On Friday night, Tracey and her mates were off to see The Human League, ABC, Belinda Carlisle and other 80s bands at Clumber Park and as I didn’t fancy donning a frilly shirt or white t-shirt with "Frankie Says Relax" or "Choose Life" I decided to pop out for a couple of lagers with mates.
As the P Coy Challenge is only 3 weeks away (Sunday, 13th September) I’d decided to keep off the booze until after the race but Hey! the sun was shining, England were in a good posiiton to regain the Ashes, there was no one at home, a sparrow had just landed in the back garden, etc. etc so I thought "What harm can it do?".  A short taxi ride had us in the cultural centre of Derbyshire – Ripley and off we went…..Ripley was unsually quiet for a Friday night and the people that were out  and about were of the older variety i.e. my age range :-).
After a couple of hours I’d had 3 pints of fizzy lager and decided that that was enough as I’d got a 06:45 10 mile pack run to get through in the morning.  I jumped in a taxi (the driver was the most talkative person in the world and I just let him rattle on as he drove me home).  At home for about 10:30 I realised that I was starving not having had anything to east since about 14:00 so I made a couple of sandwiches and opened a bottle of red to help wash them down.  3 glasses of wine later I headed to bed and set the alarm for 06:00.
At 06:00 the sun was shining but the air was (thankfully) cool.  With the 35lb pack on my back I walked to the start point of the Co-op and met up with Bunde.  The route we took was a 5 mile out, turn round and return type with the real hard work to be done on the outward half as the route features a climb of about 350metres.  We paced ourselves really well and we ran the entire route.  About a mile from the end (which was further than I’d ran with the pack) I was feeling tired and I wondered how I’d be feeling at the same point on the Para 10 route with a steep 100 metre climb to get through – I soon stopped those thoughts as they were more like nightmares and anyway, I’ll know soon enough…..We completed the route in 1:37:00 and it was all done and I was back home by 08:20 – before anyone at home was out of bed.
A quick shower, onto Twitter to Tweet the results and then Windows Live Writer to write the details up…..
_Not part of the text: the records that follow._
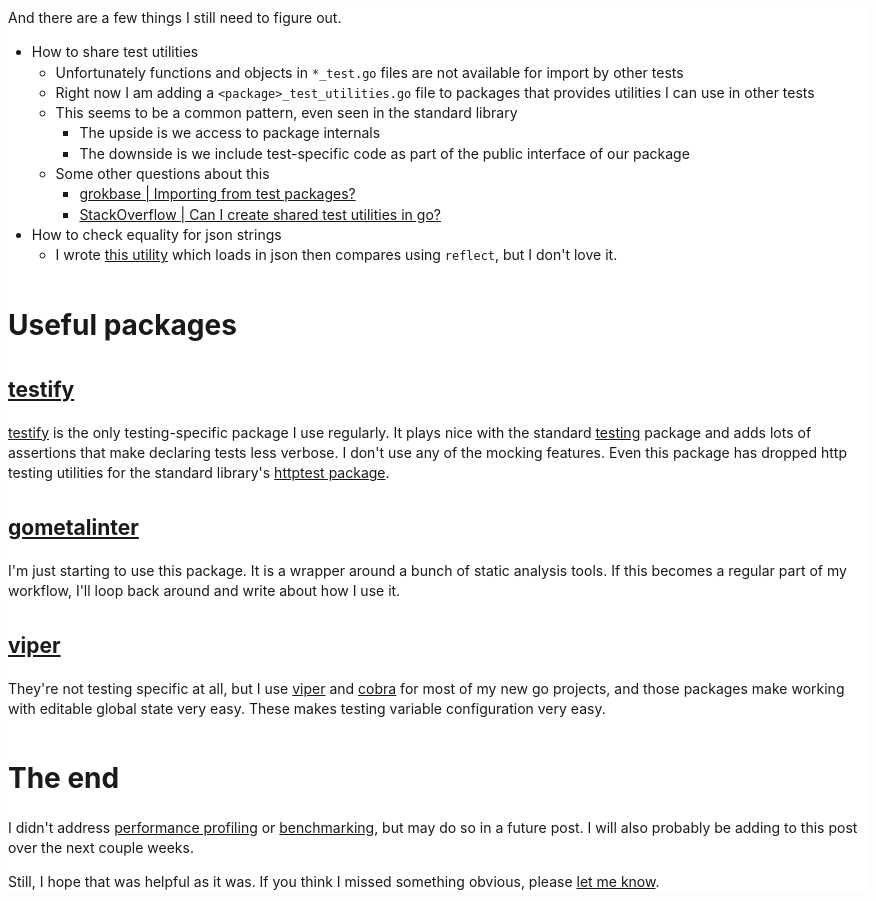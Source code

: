 And there are a few things I still need to figure out.

* How to share test utilities
    * Unfortunately functions and objects in `*_test.go` files are not available for import by other tests
    * Right now I am adding a `<package>_test_utilities.go` file to packages that provides utilities I can use in other tests
    * This seems to be a common pattern, even seen in the standard library
        * The upside is we access to package internals
        * The downside is we include test-specific code as part of the public interface of our package
    * Some other questions about this
        * [grokbase | Importing from test packages?](http://grokbase.com/t/gg/golang-nuts/136t4f5een/go-nuts-importing-from-test-packages)
        * [StackOverflow | Can I create shared test utilities in go?](http://stackoverflow.com/questions/31794141/can-i-create-shared-test-utilities-in-go)
* How to check equality for json strings
    * I wrote [this utility](https://gist.github.com/turtlemonvh/e4f7404e28387fadb8ad275a99596f67) which loads in json then compares using `reflect`, but I don't love it.


# Useful packages

## [testify](https://github.com/stretchr/testify)

[testify](https://github.com/stretchr/testify) is the only testing-specific package I use regularly.  It plays nice with the standard [testing](https://golang.org/pkg/testing/) package and adds lots of assertions that make declaring tests less verbose. 
I don't use any of the mocking features.
Even this package has dropped http testing utilities for the standard library's [httptest package](https://golang.org/pkg/net/http/httptest/).

## [gometalinter](https://github.com/alecthomas/gometalinter)

I'm just starting to use this package.  It is a wrapper around a bunch of static analysis tools.
If this becomes a regular part of my workflow, I'll loop back around and write about how I use it.

## [viper](https://github.com/spf13/viper)

They're not testing specific at all, but I use [viper](https://github.com/spf13/viper) and [cobra](https://github.com/spf13/cobra) for most of my new go projects, and those packages make working with editable global state very easy.  These makes testing variable configuration very easy.


# The end

I didn't address [performance profiling](http://blog.golang.org/profiling-go-programs) or [benchmarking](http://dave.cheney.net/2013/06/30/how-to-write-benchmarks-in-go), but may do so in a future post.  I will also probably be adding to this post over the next couple weeks.

Still, I hope that was helpful as it was.  If you think I missed something obvious, please [let me know](https://twitter.com/turtlemonvh).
As I type this I’m feeling really tired (yesterdays trip to Manchester airport kept me out of bed ’til 05:00 on Friday morning didn’t help) so I’m gonna take it easy for the rest of the day (and probaby weekend) watching the Ashes 2009 (Come on England – Don’t throw it away) at home and then at a friends BBQ this afternoon (and on into the early hours of the morning I don’t doubt).
Tomorrow is recovery day with only the grass to cut and a bit of SharePoint dev to do.
We’re finally nearing the end of the training regime for the P Coy Challenge and at the moment I think we only have a couple more pack runs to do – a 6 miler sometime midweek followed by another 10 miler at the weekend.  After that, we’re dropping the pack and sticking to unweighted runs until the day.
To be honest, I’ll be glad when this race is done as it’s been a fairly gruelling training regime and I take my hat off to those young blokes who pass this for real and join the Parachutge Regiment.  If anyone says that running 10 miles with a 35lb pack on your back is easy I’m afraid I’ll have to disagree as it’s bloody well not.
I’m running the P Coy Challenge to raise funds for "Help For Heroes".  If you’d like to help me reach my target please pledge your cash here (it doesn’t matter how much, pledge any amount).
[30th August Update]
I ran the same route with the same 35lb pack on the morning of Sunday the 30th August – 2 weeks to go.  I ran it in boots and found it a lot harder than the previous week in trainers – don’t know if this is because of the boots, tiredness or a bad day at the office but I guess I’ll find out.  Also, I think I’ve been over reading the altitude from Google Maps- I think they’ve been shoping them in ft and I’ve been reading them as metres :-(.  Makes me more than a little nervous as I’m sure the actual route has 4 100 metre climbs on it.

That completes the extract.